Most of us can unfortunately add building a budget and then watching it burn to the list. Thankfully, enough people have failed at budgeting that the fatal flaws are well understood. Here are the 5 reasons why nearly every budget fails and how to give yours the best chance for success:
#1. We don’t know how to start
This has obliterated countless budgets before they even had a chance to see the light of day. The idea of tracking hundreds of transactions across dozens of accounts can feel impossibly overwhelming.
Solution: Make it easy with technology
Sign up for a free app like Empower or Mint that automatically pulls in and categorizes your last 90 days of spending. Enter your account information once and all your data is at your fingertips.
#2. We pick unrealistic goals because we don’t know our numbers
When we start a new budget, our motivation is often running high, especially if we’re “serious this time”. This leads to wildly aggressive goals that are completely divorced from reality: “We don’t eat out that much, let’s say $125/month on restaurants.” If you haven’t ever reviewed your actual spending in detail, you lack the context required to set useful goals.
Solution: Be courageous and confront the brutal truth
You have to know where you’re actually starting from if you want to make durable progress. Don’t fall for the trap of adopting someone else’s goals and don’t kid yourself into thinking you will cut anything by 50% or more overnight.
#3. When we fall short of these unrealistic goals, we beat ourselves up
Even if you made it through your childhood with healthy self-esteem intact, you’re still a master at self-criticism and you know just where to twist the knife for maximum pain. Missing the mark on your spending goals often turns this harsh judgment habit on auto-pilot.

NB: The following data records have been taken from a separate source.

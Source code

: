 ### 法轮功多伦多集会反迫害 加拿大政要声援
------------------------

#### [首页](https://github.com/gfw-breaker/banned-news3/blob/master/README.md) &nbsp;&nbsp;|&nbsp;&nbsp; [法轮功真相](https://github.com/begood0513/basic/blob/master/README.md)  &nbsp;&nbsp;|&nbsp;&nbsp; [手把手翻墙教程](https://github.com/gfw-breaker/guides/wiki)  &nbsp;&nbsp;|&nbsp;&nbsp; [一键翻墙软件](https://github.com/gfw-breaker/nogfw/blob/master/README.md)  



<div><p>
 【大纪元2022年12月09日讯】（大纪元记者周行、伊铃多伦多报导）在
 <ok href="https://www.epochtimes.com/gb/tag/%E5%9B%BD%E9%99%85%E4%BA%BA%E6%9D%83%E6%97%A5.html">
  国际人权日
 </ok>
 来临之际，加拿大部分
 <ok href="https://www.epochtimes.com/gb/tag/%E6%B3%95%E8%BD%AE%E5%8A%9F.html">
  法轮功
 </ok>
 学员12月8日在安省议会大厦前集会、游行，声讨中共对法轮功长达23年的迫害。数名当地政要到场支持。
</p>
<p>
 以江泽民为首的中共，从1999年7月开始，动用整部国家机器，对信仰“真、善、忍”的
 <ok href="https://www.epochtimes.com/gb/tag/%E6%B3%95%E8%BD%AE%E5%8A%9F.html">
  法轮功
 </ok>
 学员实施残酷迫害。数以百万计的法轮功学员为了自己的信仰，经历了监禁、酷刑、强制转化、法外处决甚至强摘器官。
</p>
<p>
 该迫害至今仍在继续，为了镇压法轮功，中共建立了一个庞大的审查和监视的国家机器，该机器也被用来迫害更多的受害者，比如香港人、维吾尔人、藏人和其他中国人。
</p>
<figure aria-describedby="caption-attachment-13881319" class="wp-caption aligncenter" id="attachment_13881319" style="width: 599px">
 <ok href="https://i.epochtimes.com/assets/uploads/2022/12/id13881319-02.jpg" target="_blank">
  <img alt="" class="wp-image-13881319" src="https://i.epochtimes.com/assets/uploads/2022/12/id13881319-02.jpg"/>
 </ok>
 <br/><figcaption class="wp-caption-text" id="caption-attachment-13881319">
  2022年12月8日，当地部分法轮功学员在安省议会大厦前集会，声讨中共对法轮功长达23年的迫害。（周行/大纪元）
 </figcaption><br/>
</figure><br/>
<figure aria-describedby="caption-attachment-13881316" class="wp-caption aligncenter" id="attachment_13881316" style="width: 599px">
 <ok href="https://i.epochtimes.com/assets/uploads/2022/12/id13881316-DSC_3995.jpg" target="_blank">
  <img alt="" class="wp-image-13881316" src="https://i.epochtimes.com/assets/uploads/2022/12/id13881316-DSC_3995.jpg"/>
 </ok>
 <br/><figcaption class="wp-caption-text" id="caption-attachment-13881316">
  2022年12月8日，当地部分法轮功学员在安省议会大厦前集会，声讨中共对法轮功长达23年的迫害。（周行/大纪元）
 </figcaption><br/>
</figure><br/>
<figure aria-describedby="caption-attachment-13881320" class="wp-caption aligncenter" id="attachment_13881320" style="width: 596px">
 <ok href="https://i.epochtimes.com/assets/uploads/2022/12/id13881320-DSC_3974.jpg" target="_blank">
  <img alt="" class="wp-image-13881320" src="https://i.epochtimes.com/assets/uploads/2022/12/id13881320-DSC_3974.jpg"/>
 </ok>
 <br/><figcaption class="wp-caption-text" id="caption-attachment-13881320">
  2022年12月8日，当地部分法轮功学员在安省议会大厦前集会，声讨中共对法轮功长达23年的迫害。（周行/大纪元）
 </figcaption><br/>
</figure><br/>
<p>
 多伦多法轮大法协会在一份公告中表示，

Solution: Treat yourself like your best friend
If they came to you and said “You seem to know a lot about money and my budget is a total mess. Would you do me a big favor and look at it with me?”, there is no way your advice would sound like this:
“Clearly you have a real problem with money and I don’t think there is any way to fix it. It seems like you’re not really an adult if you can’t live within your means…You spent how much last month on clothes?!? You’re an idiot!”
As crazy as that sounds, we talk to ourselves that way about money all the time. When you are reviewing your spending versus your goals, try to muster up some of the empathy you would share with your best friend. Don’t ignore one of the cardinal rules about behavior change: We change best by feeling good, not by feeling bad.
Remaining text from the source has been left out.